# Atlantis - A Mind Googling Discovery



## Drachir (Feb 25, 2009)

Has Atlantis been spotted on Google Earth?  A series of lines in the middle of the Atlantic have some convinced that they have found the mythological lost city.  

http://www.inthenews.co.uk/news/autocodes/countries/mozambique/atlantis-google-earth-discovery-not-sunken-city-$1271124.htm


----------



## Saeltari (Feb 25, 2009)

Hmm... Atlantis, boats or the beginnings of a cover up?


----------



## PTeppic (Feb 25, 2009)

So how come it (artificial results due to the boats) doesn't happen elsewhere?


----------



## The Ace (Feb 25, 2009)

It's just those Martians playing Silly B*gg*rs again.


----------



## gully_foyle (Feb 25, 2009)

Underwater crop circles (squares) anyone? It's those pesky oyster farmers at it again.


----------



## Dave (Feb 25, 2009)

My son and I have been using the Google Earth 5.0 Beta with the underwater stuff all week. You can also pinpoint the Titanic wreck, which is much further North than I expected (no wonder they hit an iceberg.)

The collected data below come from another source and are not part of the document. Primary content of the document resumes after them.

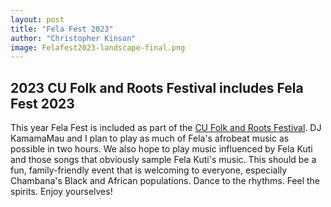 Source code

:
 ```yaml
---
layout: post
title: "Fela Fest 2023"
author: "Christopher Kinson"
image: Felafest2023-landscape-final.png
---
```


## 2023 CU Folk and Roots Festival includes Fela Fest 2023
This year Fela Fest is included as part of the [CU Folk and Roots Festival](https://folkandroots.org/). DJ KamamaMau and I plan to play as much of Fela's afrobeat music as possible in two hours. We also hope to play music influenced by Fela Kuti and those songs that obviously sample Fela Kuti's music. This should be a fun, family-friendly event that is welcoming to everyone, especially Chambana's Black and African populations. Dance to the rhythms. Feel the spirits. Enjoy yourselves! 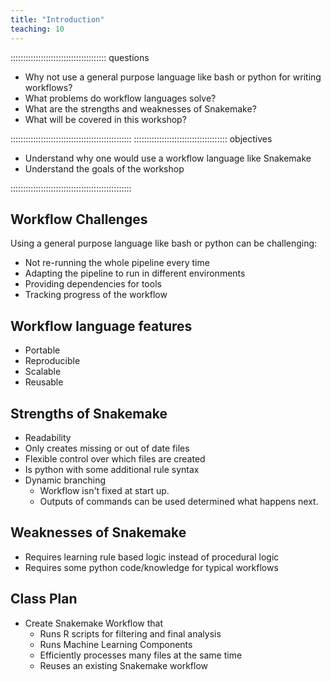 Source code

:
 ```yaml
---
title: "Introduction"
teaching: 10
---
```


:::::::::::::::::::::::::::::::::::::: questions 

- Why not use a general purpose language like bash or python for writing workflows?
- What problems do workflow languages solve?
- What are the strengths and weaknesses of Snakemake?
- What will be covered in this workshop?

::::::::::::::::::::::::::::::::::::::::::::::::
::::::::::::::::::::::::::::::::::::: objectives

- Understand why one would use a workflow language like Snakemake
- Understand the goals of the workshop

::::::::::::::::::::::::::::::::::::::::::::::::

## Workflow Challenges
Using a general purpose language like bash or python can be challenging:

- Not re-running the whole pipeline every time
- Adapting the pipeline to run in different environments
- Providing dependencies for tools
- Tracking progress of the workflow

## Workflow language features
- Portable
- Reproducible
- Scalable
- Reusable

## Strengths of Snakemake
- Readability
- Only creates missing or out of date files
- Flexible control over which files are created 
- Is python with some additional rule syntax
- Dynamic branching
  - Workflow isn't fixed at start up. 
  - Outputs of commands can be used determined what happens next.

## Weaknesses of Snakemake
- Requires learning rule based logic instead of procedural logic
- Requires some python code/knowledge for typical workflows

## Class Plan
- Create Snakemake Workflow that
  - Runs R scripts for filtering and final analysis
  - Runs Machine Learning Components
  - Efficiently processes many files at the same time
  - Reuses an existing Snakemake workflow
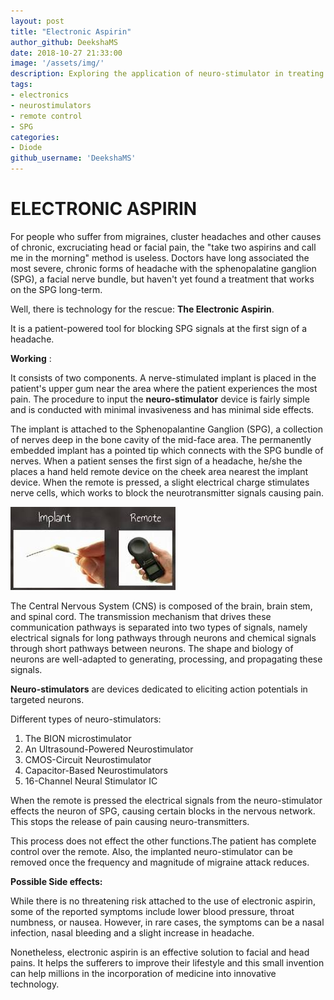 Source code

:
 ```yaml
---
layout: post
title: "Electronic Aspirin"
author_github: DeekshaMS
date: 2018-10-27 21:33:00
image: '/assets/img/'
description: Exploring the application of neuro-stimulator in treating chronic headaches'
tags:
- electronics
- neurostimulators
- remote control
- SPG
categories:
- Diode
github_username: 'DeekshaMS'
---
```

# ELECTRONIC ASPIRIN

For people who suffer from migraines, cluster headaches and other causes of chronic, excruciating head or facial pain, the &quot;take two aspirins and call me in the morning&quot; method is useless. Doctors have long associated the most severe, chronic forms of headache with the sphenopalatine ganglion (SPG), a facial nerve bundle, but haven&#39;t yet found a treatment that works on the SPG long-term.

Well, there is technology for the rescue: **The Electronic Aspirin**.

It is a patient-powered tool for blocking SPG signals at the first sign of a headache.

**Working** :

It consists of two components. A nerve-stimulated implant is placed in the patient's upper gum near the area where the patient experiences the most pain. The procedure to input the **neuro-stimulator** device is fairly simple and is conducted with minimal invasiveness and has minimal side effects.

The implant is attached to the Sphenopalantine Ganglion (SPG), a collection of nerves deep in the bone cavity of the mid-face area. The permanently embedded implant has a pointed tip which connects with the SPG bundle of nerves. When a patient senses the first sign of a headache, he/she the places a hand held remote device on the cheek area nearest the implant device. When the remote is pressed, a slight electrical charge stimulates nerve cells, which works to block the neurotransmitter signals causing pain.

![image](/blog/assets/img/electronic-aspirin/image.jpg "neuro-stimulator")

The Central Nervous System (CNS) is composed of the brain, brain stem, and spinal cord. The transmission mechanism that drives these communication pathways is separated into two types of signals, namely electrical signals for long pathways through neurons and chemical signals through short pathways between neurons. The shape and biology of neurons are well-adapted to generating, processing, and propagating these signals.

**Neuro-stimulators** are devices dedicated to eliciting action potentials in targeted neurons.

Different types of neuro-stimulators:

1. The BION microstimulator
2. An Ultrasound-Powered Neurostimulator
3. CMOS-Circuit Neurostimulator
4. Capacitor-Based Neurostimulators
5. 16-Channel Neural Stimulator IC

When the remote is pressed the electrical signals from the neuro-stimulator effects the neuron of SPG, causing certain blocks in the nervous network. This stops the release of pain causing neuro-transmitters.

This process does not effect the other functions.The patient has complete control over the remote. Also, the implanted neuro-stimulator can be removed once the frequency and magnitude of migraine attack reduces.

**Possible Side effects:**

While there is no threatening risk attached to the use of electronic aspirin, some of the reported symptoms include lower blood pressure, throat numbness, or nausea. However, in rare cases, the symptoms can be a nasal infection, nasal bleeding and a slight increase in headache.

Nonetheless, electronic aspirin is an effective solution to facial and head pains. It helps the sufferers to improve their lifestyle and this small invention can help millions in the incorporation of medicine into innovative technology. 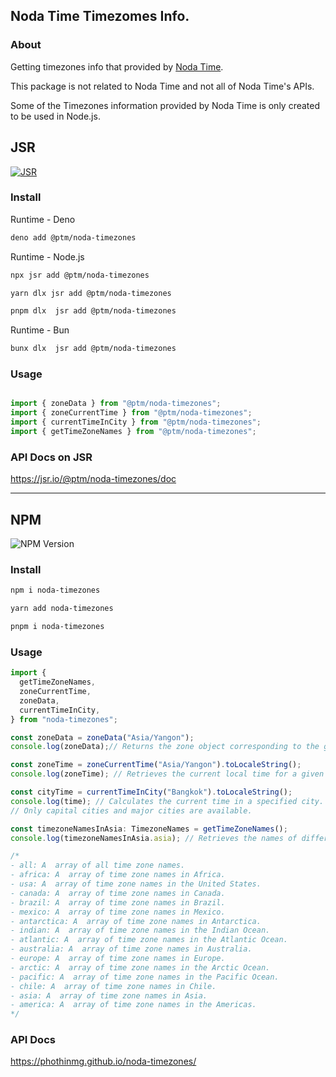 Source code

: ## Noda Time Timezomes Info.

### About

Getting timezones info that provided by [Noda Time](https://nodatime.org/).

This package is not related to Noda Time and not all of Noda Time's APIs.

Some of the Timezones information provided by Noda Time is only created to be used in Node.js.


## JSR 

[![JSR](https://jsr.io/badges/@ptm/noda-timezones)](https://jsr.io/@ptm/noda-timezones)

### Install 

Runtime - Deno

```bash
deno add @ptm/noda-timezones
```

Runtime - Node.js

```bash
npx jsr add @ptm/noda-timezones
```

```bash
yarn dlx jsr add @ptm/noda-timezones
```


```bash
pnpm dlx  jsr add @ptm/noda-timezones
```

Runtime - Bun

```bash
bunx dlx  jsr add @ptm/noda-timezones
```

### Usage

```typescript

import { zoneData } from "@ptm/noda-timezones";
import { zoneCurrentTime } from "@ptm/noda-timezones";
import { currentTimeInCity } from "@ptm/noda-timezones";
import { getTimeZoneNames } from "@ptm/noda-timezones";

```

### API Docs on JSR 

https://jsr.io/@ptm/noda-timezones/doc


---

## NPM 

![NPM Version](https://img.shields.io/npm/v/noda-timezones)


### Install

```bash
npm i noda-timezones
```

```bash
yarn add noda-timezones
```

```bash
pnpm i noda-timezones
```

### Usage

```javascript
import {
  getTimeZoneNames,
  zoneCurrentTime,
  zoneData,
  currentTimeInCity,
} from "noda-timezones";

const zoneData = zoneData("Asia/Yangon");
console.log(zoneData);// Returns the zone object corresponding to the given timezone.

const zoneTime = zoneCurrentTime("Asia/Yangon").toLocaleString();
console.log(zoneTime); // Retrieves the current local time for a given timezone.

const cityTime = currentTimeInCity("Bangkok").toLocaleString();
console.log(time); // Calculates the current time in a specified city.
// Only capital cities and major cities are available.

const timezoneNamesInAsia: TimezoneNames = getTimeZoneNames();
console.log(timezoneNamesInAsia.asia); // Retrieves the names of different time zones categorized by region.

/*
- all: A  array of all time zone names.
- africa: A  array of time zone names in Africa.
- usa: A  array of time zone names in the United States.
- canada: A  array of time zone names in Canada.
- brazil: A  array of time zone names in Brazil.
- mexico: A  array of time zone names in Mexico.
- antarctica: A  array of time zone names in Antarctica.
- indian: A  array of time zone names in the Indian Ocean.
- atlantic: A  array of time zone names in the Atlantic Ocean.
- australia: A  array of time zone names in Australia.
- europe: A  array of time zone names in Europe.
- arctic: A  array of time zone names in the Arctic Ocean.
- pacific: A  array of time zone names in the Pacific Ocean.
- chile: A  array of time zone names in Chile.
- asia: A  array of time zone names in Asia.
- america: A  array of time zone names in the Americas.
*/
```

### API Docs

https://phothinmg.github.io/noda-timezones/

The man that first discovered this 'Atlantis' described it as looking like Milton Keynes! 

It does seem that the Atlanteans had a very well planned city.

If you want to see it for yourself it is closer to the Canary Islands than the mid-Atlantic described earlier.


----------



## Nik (Feb 25, 2009)

*Rofl !!*

They're the sonar tracks from which Google interpolated topography !!

And, unless the area would have been exposed, dry-foot by oceanic low-stand of last ice-age, it isn't even a contender...


----------



## Cayal (Feb 25, 2009)

Dave said:


> It does seem that the Atlanteans had a very well planned city.



Not that well if it sunk.


----------



## ktabic (Feb 26, 2009)

Cayal said:


> Not that well if it sunk.



Heh heh, nice one 

My first thought on this was: how deep is that?
A quick look, the location is well off the continental shelf and well onto the oceanic plate. Deep ocean. 3 to 4km deep. This area has never seen the sun and is far to deep. No chance of being Atlantis.


----------



## Ghost Of Gernsback (Mar 2, 2009)

ktabic said:


> Heh heh, nice one
> 
> My first thought on this was: how deep is that?
> A quick look, the location is well off the continental shelf and well onto the oceanic plate. Deep ocean. 3 to 4km deep. This area has never seen the sun and is far to deep. No chance of being Atlantis.


 
And it is the size of Wales  Thats one darned big city


----------



## Drachir (Mar 2, 2009)

Ghost Of Gernsback said:


> And it is the size of Wales  Thats one darned big city



Hey this is Atlantis.  The ancient Atlantians thought big.


----------



## kyektulu (Mar 9, 2009)

I am skeptical myself the mythological city has said to been 'discovered' numerous times from satalite images, I will believe it when there is undeniable proof.
Dont get me wrong though, I would love to be proved wrong!


----------



## Cayal (Mar 10, 2009)

Drachir said:


> Hey this is Atlantis.  The ancient Atlantians thought big.



Sounds like a major mid life crisis.


----------



## Urlik (Mar 10, 2009)

I thought South America was the best bet for the location of Atlantis 
I wish I could remember the name of the researcher who did a very good documentary on it


----------



## Ursa major (Mar 10, 2009)

Urlik said:


> I thought South America was the best bet for the location of Atlantis


 
The only problem with this theory is that South America is still above sea level.


----------



## Nik (Mar 10, 2009)

If you discount Thera / Santorini, which has the distinct advantages of being cataclysmic, dating from that era and actually destroying an apex civilisation, then the Bahamas are attractive...

Great Bahama Bank & Andros Island Satellite Image

Sadly, there is NO extant archaeology, but it takes a pretty piccy...


----------



## TheEndIsNigh (Mar 11, 2009)

The Ace said:


> It's just those Martians playing Silly B*gg*rs again.


 
Oiy-  Less of the silly


----------